Please take care of this change when deploy rknn model with Runtime API!
W build: The default output dtype of '383' is changed from 'float32' to 'int8' in rknn model for performance!
Please take care of this change when deploy rknn model with Runtime API!
W build: The default output dtype of '398' is changed from 'float32' to 'int8' in rknn model for performance!
Please take care of this change when deploy rknn model with Runtime API!
W build: The default output dtype of '413' is changed from 'float32' to 'int8' in rknn model for performance!
Please take care of this change when deploy rknn model with Runtime API!
W build: The default output dtype of '414' is changed from 'float32' to 'int8' in rknn model for performance!

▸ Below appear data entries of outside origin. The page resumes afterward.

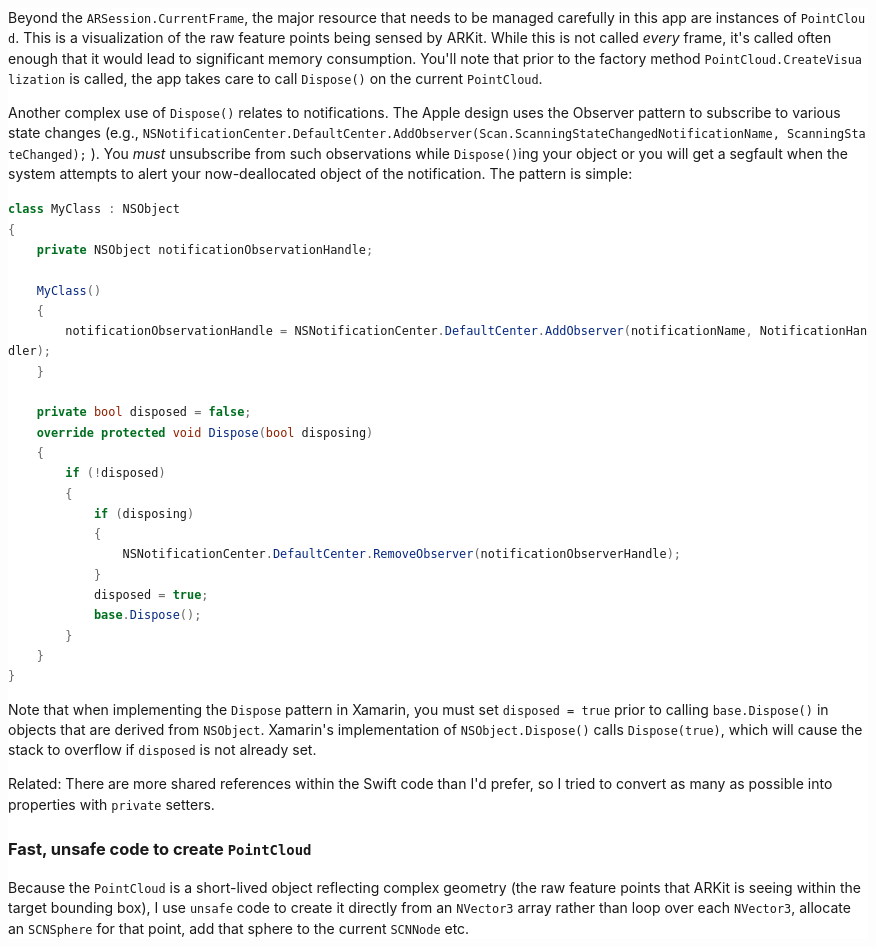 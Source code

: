 Beyond the `ARSession.CurrentFrame`, the major resource that needs to be managed carefully in this app are instances of `PointCloud`. This is a visualization of the raw feature points being sensed by ARKit. While this is not called _every_ frame, it's called often enough that it would lead to significant memory consumption. You'll note that prior to the factory method `PointCloud.CreateVisualization` is called, the app takes care to call `Dispose()` on the current `PointCloud`.

Another complex use of `Dispose()` relates to notifications. The Apple design uses the Observer pattern to subscribe to various state changes (e.g., `NSNotificationCenter.DefaultCenter.AddObserver(Scan.ScanningStateChangedNotificationName, ScanningStateChanged);` ). You _must_  unsubscribe from such observations while `Dispose()`ing your object or you will get a segfault when the system attempts to alert your now-deallocated object of the notification. The pattern is simple:

```csharp
class MyClass : NSObject
{
    private NSObject notificationObservationHandle;

    MyClass()
    {
        notificationObservationHandle = NSNotificationCenter.DefaultCenter.AddObserver(notificationName, NotificationHandler);
    }

    private bool disposed = false;
    override protected void Dispose(bool disposing)
    {
        if (!disposed)
        {
            if (disposing)
            {
                NSNotificationCenter.DefaultCenter.RemoveObserver(notificationObserverHandle);
            }
            disposed = true;
            base.Dispose();
        }
    }
}
```

Note that when implementing the `Dispose` pattern in Xamarin, you must set `disposed = true` prior to calling `base.Dispose()` in objects that are derived from `NSObject`. Xamarin's implementation of `NSObject.Dispose()` calls `Dispose(true)`, which will cause the stack to overflow if `disposed` is not already set.

Related: There are more shared references within the Swift code than I'd prefer, so I tried to convert as many as possible into properties with `private` setters.

### Fast, unsafe code to create `PointCloud`

Because the `PointCloud` is a short-lived object reflecting complex geometry (the raw feature points that ARKit is seeing within the target bounding box), I use `unsafe` code to create it directly from an `NVector3` array rather than loop over each `NVector3`, allocate an `SCNSphere` for that point, add that sphere to the current `SCNNode` etc.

Please take care of this change when deploy rknn model with Runtime API!
I rknn building ...
I rknn building done.
done
--> Export rknn model
done
可以看到转换完成后在model目录下看到端侧的RKNN模型。
(rknn-toolkit2) baiwen@dshanpi-a1:~/Projects/rknn_model_zoo/examples/yolov8_obb/python$ ls ../model
download_model.sh test.jpg yolov8n-obb.onnx yolov8n_obb.rknn yolov8_obb_labels_list.txt
3.模型推理
由于代码需要安装shapely,执行如下命令:
pip install Shapely
执行推理测试代码:
python3 yolov8_obb.py --model_path ../model/yolov8n_obb.rknn --target rk3576
运 行效果如下:
(rknn-toolkit2) baiwen@dshanpi-a1:~/Projects/rknn_model_zoo/examples/yolov8_obb/python$ python3 yolov8_obb.py --model_path ../model/yolov8n_obb.rknn --target rk3576
I rknn-toolkit2 version: 2.3.2
done
--> Init runtime environment
I target set by user is: rk3576
done
--> Running model
W inference: The 'data_format' is not set, and its default value is 'nhwc'!
save image in ./result.jpg
运行完成后可以在当前目录下看到生成的结果图像。